**ACTION ITEM**
Pick out and copy every line below that has the word "measured".

[Records from a collection]

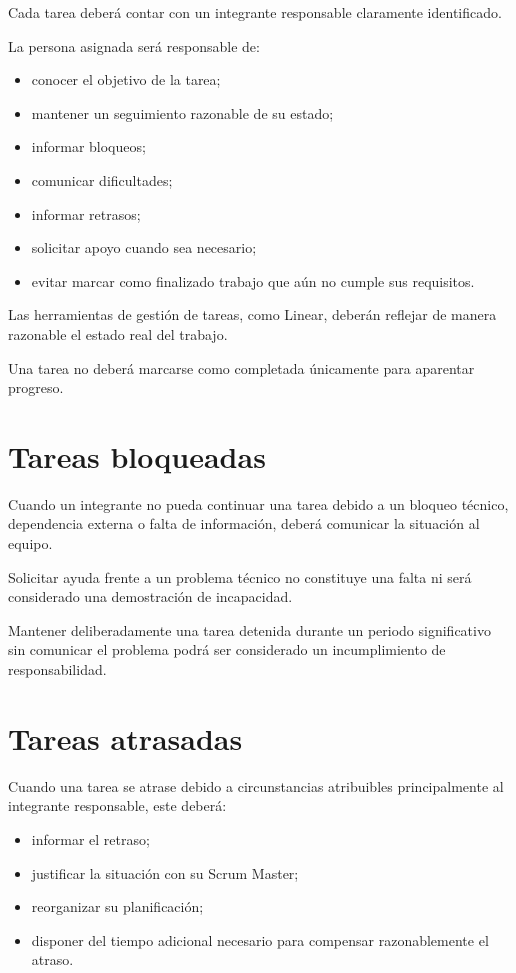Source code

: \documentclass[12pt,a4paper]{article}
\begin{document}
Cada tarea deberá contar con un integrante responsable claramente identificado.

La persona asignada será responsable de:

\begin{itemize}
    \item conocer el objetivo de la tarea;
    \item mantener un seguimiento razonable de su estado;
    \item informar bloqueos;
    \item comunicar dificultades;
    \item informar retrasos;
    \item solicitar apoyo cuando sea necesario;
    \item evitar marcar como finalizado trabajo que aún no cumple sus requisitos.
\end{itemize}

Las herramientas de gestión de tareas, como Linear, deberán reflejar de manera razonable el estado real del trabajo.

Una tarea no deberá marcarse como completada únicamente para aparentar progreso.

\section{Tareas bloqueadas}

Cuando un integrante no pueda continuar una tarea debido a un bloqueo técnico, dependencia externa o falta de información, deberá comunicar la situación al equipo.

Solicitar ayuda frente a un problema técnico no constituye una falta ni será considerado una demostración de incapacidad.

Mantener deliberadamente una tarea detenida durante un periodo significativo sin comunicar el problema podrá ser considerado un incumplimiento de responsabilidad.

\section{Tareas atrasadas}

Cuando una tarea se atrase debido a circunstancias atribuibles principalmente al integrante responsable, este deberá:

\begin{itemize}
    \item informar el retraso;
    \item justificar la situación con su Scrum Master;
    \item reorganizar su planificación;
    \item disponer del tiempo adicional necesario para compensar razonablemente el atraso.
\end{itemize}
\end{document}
--
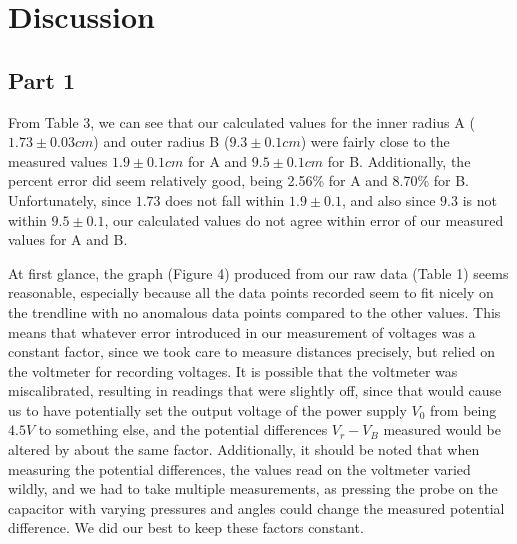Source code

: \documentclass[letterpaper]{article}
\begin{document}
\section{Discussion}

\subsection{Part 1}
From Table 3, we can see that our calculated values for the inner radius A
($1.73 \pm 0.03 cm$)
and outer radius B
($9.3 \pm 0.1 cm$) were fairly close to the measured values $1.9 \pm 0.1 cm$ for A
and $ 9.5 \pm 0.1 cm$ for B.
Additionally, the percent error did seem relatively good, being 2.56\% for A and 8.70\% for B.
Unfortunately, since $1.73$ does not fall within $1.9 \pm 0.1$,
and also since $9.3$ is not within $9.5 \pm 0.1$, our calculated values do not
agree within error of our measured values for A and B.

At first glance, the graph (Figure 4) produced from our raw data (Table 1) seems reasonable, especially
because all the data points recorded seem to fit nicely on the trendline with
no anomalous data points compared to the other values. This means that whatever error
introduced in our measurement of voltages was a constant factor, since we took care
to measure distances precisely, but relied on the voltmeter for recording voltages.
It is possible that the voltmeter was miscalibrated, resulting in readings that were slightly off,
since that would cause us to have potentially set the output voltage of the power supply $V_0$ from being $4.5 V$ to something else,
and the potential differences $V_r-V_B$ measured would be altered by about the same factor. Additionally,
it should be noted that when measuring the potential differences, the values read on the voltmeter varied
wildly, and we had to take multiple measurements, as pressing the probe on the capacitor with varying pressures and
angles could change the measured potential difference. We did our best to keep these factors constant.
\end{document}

**EXERCISE OUTPUT**
($9.3 \pm 0.1 cm$) were fairly close to the measured values $1.9 \pm 0.1 cm$ for A
agree within error of our measured values for A and B.
and the potential differences $V_r-V_B$ measured would be altered by about the same factor. Additionally,
angles could change the measured potential difference. We did our best to keep these factors constant.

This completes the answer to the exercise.